LES HEURES LOINTAINES (Kate Morton)
Résumé
Lorsqu'elle reçoit un courrier en provenance du Kent qui aurait dû lui arriver cinquante ans auparavant, Meredith Burchill révèle à sa fille Edie un épisode de sa vie qu'elle avait gardé secret jusqu'alors. En septembre 1939, comme beaucoup d'autres enfants, Meredith avait été évacuée de Londres et mise à l'abri à la campagne. Recueillie par des aristocrates du Kent dans le château de Milderhust, elle était devenue l'amie de l'excentrique et talentueuse Juniper, la cadette de la famille. Pourquoi Meredith a t-elle dissimulé son passé à sa propre fille ? Et pourquoi n'est-elle pas restée en contact avec Juniper, devenue folle après avoir été abandonnée par son fiancé ? Afin de reconstituer le puzzle de son histoire familiale, Edie se rend au château de Miderhust dont les vieilles pierres cachent plus d'un secret.
Mon avis
Il y a des romans qui vous embarquent, qui ne vous lâche pas et qui seraient capable de convaincre les plus réfractaires. Les heures lointaines est de ceux-là. J’ai été embarquée par l’intrigue familiale, sa force c’est de constamment nous lancer sur des fausses pistes, de nous titiller, les personnages étant très mystérieux et le restent jusqu’à la fin. A aucun moment on ne peut prétendre avoir compris les motivations d’un personnage, et c’est ce qui fait le charme de cette histoire.
Cette histoire c’est aussi celle d’une mère et d’une fille qui réapprennent à se connaître. Mérédith et Edith vont au travers de ses pages réapprendre à se connaître non pas tel qu’elles voudraient être mais telles qu’elles sont. Cette partie là de la narration est étroitement liée à l’homme de boue du château et la découverte de ses origines.
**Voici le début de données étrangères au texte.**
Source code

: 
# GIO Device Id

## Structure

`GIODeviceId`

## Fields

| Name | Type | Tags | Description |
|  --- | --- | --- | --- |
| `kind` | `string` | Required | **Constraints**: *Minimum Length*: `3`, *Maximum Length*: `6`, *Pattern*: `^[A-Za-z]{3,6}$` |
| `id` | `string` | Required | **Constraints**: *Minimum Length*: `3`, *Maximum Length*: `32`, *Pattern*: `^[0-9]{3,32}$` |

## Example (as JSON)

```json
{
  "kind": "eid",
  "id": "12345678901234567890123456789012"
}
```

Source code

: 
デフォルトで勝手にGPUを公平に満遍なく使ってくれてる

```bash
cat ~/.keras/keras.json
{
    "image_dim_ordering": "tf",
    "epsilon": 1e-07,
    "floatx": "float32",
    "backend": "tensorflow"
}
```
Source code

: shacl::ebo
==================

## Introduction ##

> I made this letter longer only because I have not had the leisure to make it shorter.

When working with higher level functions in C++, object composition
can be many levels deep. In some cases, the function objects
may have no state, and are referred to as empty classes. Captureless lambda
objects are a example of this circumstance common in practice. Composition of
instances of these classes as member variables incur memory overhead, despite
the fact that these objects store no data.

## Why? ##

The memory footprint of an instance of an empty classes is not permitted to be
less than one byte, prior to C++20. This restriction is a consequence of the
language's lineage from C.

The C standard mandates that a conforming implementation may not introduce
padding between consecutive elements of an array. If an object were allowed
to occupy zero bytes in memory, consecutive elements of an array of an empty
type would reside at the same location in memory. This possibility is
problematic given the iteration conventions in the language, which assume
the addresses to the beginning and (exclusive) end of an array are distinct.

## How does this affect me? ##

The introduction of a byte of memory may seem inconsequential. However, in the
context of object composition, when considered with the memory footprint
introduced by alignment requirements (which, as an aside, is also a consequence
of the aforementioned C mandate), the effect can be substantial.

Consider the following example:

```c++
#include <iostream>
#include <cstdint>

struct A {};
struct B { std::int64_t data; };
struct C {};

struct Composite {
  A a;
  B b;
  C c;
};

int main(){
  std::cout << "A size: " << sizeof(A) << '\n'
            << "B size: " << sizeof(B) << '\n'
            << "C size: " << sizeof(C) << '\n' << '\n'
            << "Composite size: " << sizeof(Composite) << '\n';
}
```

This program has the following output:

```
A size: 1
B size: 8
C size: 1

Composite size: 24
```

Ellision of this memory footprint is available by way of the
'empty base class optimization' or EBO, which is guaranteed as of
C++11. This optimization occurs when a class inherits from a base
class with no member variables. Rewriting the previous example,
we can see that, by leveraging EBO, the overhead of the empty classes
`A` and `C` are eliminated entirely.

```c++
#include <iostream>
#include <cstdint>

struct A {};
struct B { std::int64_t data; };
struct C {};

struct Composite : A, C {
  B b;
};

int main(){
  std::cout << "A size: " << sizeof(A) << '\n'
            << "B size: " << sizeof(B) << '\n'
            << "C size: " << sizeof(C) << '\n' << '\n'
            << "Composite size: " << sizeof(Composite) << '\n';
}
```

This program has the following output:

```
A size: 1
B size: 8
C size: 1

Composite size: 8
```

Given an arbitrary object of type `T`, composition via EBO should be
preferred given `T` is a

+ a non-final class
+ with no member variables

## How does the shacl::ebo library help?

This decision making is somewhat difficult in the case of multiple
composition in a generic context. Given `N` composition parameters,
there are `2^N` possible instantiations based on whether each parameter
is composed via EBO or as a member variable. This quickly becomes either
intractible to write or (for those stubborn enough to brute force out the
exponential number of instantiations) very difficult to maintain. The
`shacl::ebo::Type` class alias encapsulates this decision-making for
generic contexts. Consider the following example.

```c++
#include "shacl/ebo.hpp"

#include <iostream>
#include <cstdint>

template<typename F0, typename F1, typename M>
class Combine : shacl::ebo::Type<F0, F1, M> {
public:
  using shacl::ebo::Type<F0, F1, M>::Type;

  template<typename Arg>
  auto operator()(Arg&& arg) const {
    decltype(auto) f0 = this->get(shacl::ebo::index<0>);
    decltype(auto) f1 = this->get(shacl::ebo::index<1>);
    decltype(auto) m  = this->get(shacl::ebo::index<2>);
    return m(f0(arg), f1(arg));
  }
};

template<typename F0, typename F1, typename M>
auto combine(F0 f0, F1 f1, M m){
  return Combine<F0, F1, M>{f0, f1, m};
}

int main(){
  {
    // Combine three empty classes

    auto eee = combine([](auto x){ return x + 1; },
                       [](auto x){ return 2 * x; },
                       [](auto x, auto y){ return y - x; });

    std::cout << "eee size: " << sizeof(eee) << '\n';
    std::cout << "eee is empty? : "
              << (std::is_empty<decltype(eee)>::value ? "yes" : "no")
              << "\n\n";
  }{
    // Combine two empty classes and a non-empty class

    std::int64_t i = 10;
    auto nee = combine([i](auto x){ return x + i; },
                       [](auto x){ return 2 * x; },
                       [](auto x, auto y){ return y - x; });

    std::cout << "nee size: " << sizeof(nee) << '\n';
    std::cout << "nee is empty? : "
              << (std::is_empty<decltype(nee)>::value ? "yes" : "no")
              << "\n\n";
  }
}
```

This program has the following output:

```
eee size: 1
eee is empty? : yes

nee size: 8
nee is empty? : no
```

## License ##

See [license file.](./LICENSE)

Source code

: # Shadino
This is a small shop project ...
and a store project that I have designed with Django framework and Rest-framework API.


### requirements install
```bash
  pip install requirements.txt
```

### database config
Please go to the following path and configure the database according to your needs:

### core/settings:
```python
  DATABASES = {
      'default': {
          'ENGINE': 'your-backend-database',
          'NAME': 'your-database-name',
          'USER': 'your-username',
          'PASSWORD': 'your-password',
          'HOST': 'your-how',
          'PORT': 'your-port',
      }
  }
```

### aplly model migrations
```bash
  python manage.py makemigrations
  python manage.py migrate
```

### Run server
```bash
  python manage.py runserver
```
Et l’homme de boue alors ? Sans exister c’est le personnage central de l’histoire. Il cristallise les craintes de chacun. Finalement, chaque personnage aura son homme de boue, son interprétation et arrivera, ou non, à s’en libérer.
C’était une lecture très prenante, et j’ai très envie de lire d’autre Kate Morton.